Apache Zookeeper: Periodic connection loss

Question

Apache Zookeeper: Periodic connection loss

xashr opened this issue 7 months ago · comments

What happened:
After migrating from Calico to Amazon VPC CNI Addon, we observed problems with Strimzi Kafka, more precisely with Apache Zookeeper.

Strimzi installs a network policy by default to allow communication between Zookeeper pods (and other Strimzi related pods).
So in a cluster with no network policies besides these default Zookeeper policy, the following happens in a namespace with 3 zookeeper replicas:

Leader election is successful, Zookeeper pods communicate without problems
After ~ 5 Minutes zookeeper pods lose connection
Connection is established again, (Leader election)
After ~ 5 Minutes zookeeper pods lose connection
... (repeat)

Attach logs
In the Zookeeper logs the connection loss usually shows up like this:

[myid:2] - ERROR [LearnerHandler-/10.0.112.14:60242:LearnerHandler@714] - Unexpected exception causing shutdown while sock still open
  java.net.SocketTimeoutException: Read timed out  
...
[myid:2] - WARN  [LearnerHandler-/10.0.112.14:60242:LearnerHandler@737] - ******* GOODBYE /10.0.112.14:60242 ********

or

[myid:2] - ERROR [LearnerHandler-/10.0.114.144:42736:LearnerHandler@714] - Unexpected exception causing shutdown while sock still open
  java.io.EOFException
...
[myid:2] - WARN  [LearnerHandler-/10.0.114.144:42736:LearnerHandler@737] - ******* GOODBYE /10.0.114.144:42736 ********

What you expected to happen:
Established connections do not get dropped (periodically).

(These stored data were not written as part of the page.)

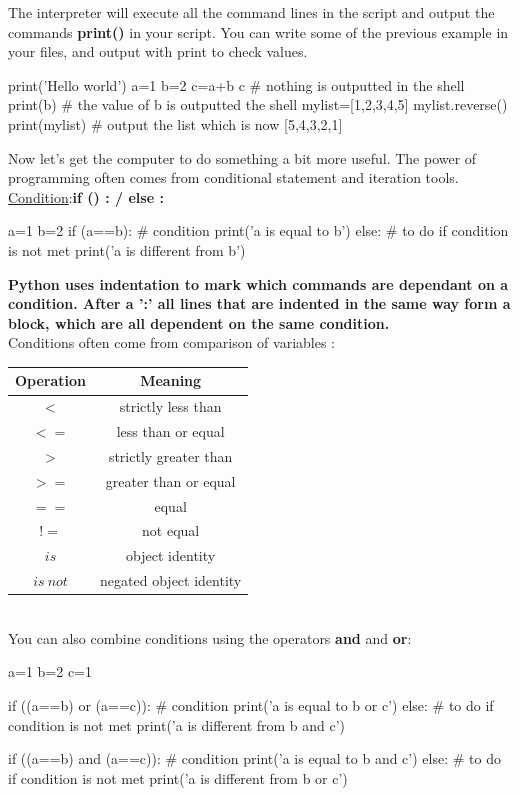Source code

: \documentclass[article,10pt]{scrartcl}
\begin{document}
The interpreter will execute all the command lines in the script and output the commands \textbf{print()} in your script. You can write some of the previous example in your files, and output with print to check values.

\begin{python}
print('Hello world')
a=1
b=2
c=a+b
c # nothing is outputted in the shell
print(b) # the value of b is outputted the shell
mylist=[1,2,3,4,5]
mylist.reverse()
print(mylist) # output the list which is now [5,4,3,2,1]
\end{python}


Now let's get the computer to do something a bit more useful. The power of programming often comes from conditional statement and iteration tools.\\
\underline{Condition}:\textbf{if () :  / else :}
\begin{python}
a=1
b=2
if (a==b): # condition
   print('a is equal to b')
else: # to do if condition is not met
   print('a is different from b')
\end{python}

\textbf{Python uses indentation to mark which commands are dependant on a condition. After a ':' all lines that are indented in the same way form a block, which are all dependent on the same condition.}\\ %


Conditions often come from comparison of variables :\\
\begin{tabular}{|c|c|}
\hline
Operation & Meaning\\
\hline
$<$ & strictly less than \\
\hline
$<=$ & less than or equal \\
\hline
$>$ & strictly greater than \\
\hline
$>=$ & greater than or equal \\
\hline
$==$ & equal \\
\hline
$!=$ & not equal \\
\hline
$is$ & object identity \\
\hline
$is\ not$ & negated object identity \\
\hline
\end{tabular}
\\
You can also combine conditions using the operators \textbf{and} and \textbf{or}:
\begin{python}
a=1
b=2
c=1

if ((a==b) or (a==c)): # condition
   print('a is equal to b or c')
else: # to do if condition is not met
   print('a is different from b and c')

if ((a==b) and (a==c)): # condition
   print('a is equal to b and c')
else: # to do if condition is not met
   print('a is different from b or c')
\end{python}
\end{document}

How to reproduce it (as minimally and precisely as possible):
We were able to make it easily reproducible by installing Zookeeper from Bitnami and applying a Strimzi-like network policy:

Install zookeeper with 3 replicas

helm repo add bitnami https://charts.bitnami.com/bitnami
helm upgrade --install zookeepertest bitnami/zookeeper --version 10.2.5 --set replicaCount=3 --set logLevel=INFO

Install "Strimzi-like" network policy:

apiVersion: networking.k8s.io/v1
kind: NetworkPolicy
metadata:
  name: netpol-zookeepertest
spec:
  ingress:
  - from:
    - podSelector:
        matchLabels:
          app.kubernetes.io/instance: zookeepertest
    ports:
    - port: 2888
      protocol: TCP
    - port: 3888
      protocol: TCP
  - from:
    - podSelector:
        matchLabels:
          app.kubernetes.io/instance: zookeepertest
    ports:
    - port: 2181
      protocol: TCP
  - ports:
    - port: 9404
      protocol: TCP
  podSelector:
    matchLabels:
      app.kubernetes.io/instance: zookeepertest
  policyTypes:
  - Ingress
status: {}

Observe Zookeeper logs.

Anything else we need to know?:
Something interesting we observed:

The issue can be "fixed" by adding an additional network policy, allowing ingress to additional ports in the range ~ 40000-65000

apiVersion: networking.k8s.io/v1
kind: NetworkPolicy
metadata:
  name: default-policy
spec:
  ingress:
  - from:
    - podSelector:
        matchLabels:
          app.kubernetes.io/instance: zookeepertest
    ports:
    - port: 40000
      endPort: 65000
      protocol: TCP
  podSelector:
    matchLabels:
      app.kubernetes.io/instance: zookeepertest
  policyTypes:
  - Ingress
status: {}

Wild guess why this workaround works: The range 40000-65000 is the range of the source ports (as you can see in the logs above: GOODBYE /10.0.112.14:60242. Maybe there is a bug in the policy agent causing a loss of state after x minutes. After the state loss the communication to the source port 60242 is no longer known/accepted. With the workaround policy, however, the port range is explicitly allowed.

Environment:

AWS EKS, Kubernetes 1.26
CNI Version: amazon-k8s-cni:v1.15.4-eksbuild.1, aws-network-policy-agent:v1.0.6-eksbuild.1

Jayanth Varavani · Answer 1 · Wed Dec 06 2023 02:08:18 GMT+0800 (China Standard Time)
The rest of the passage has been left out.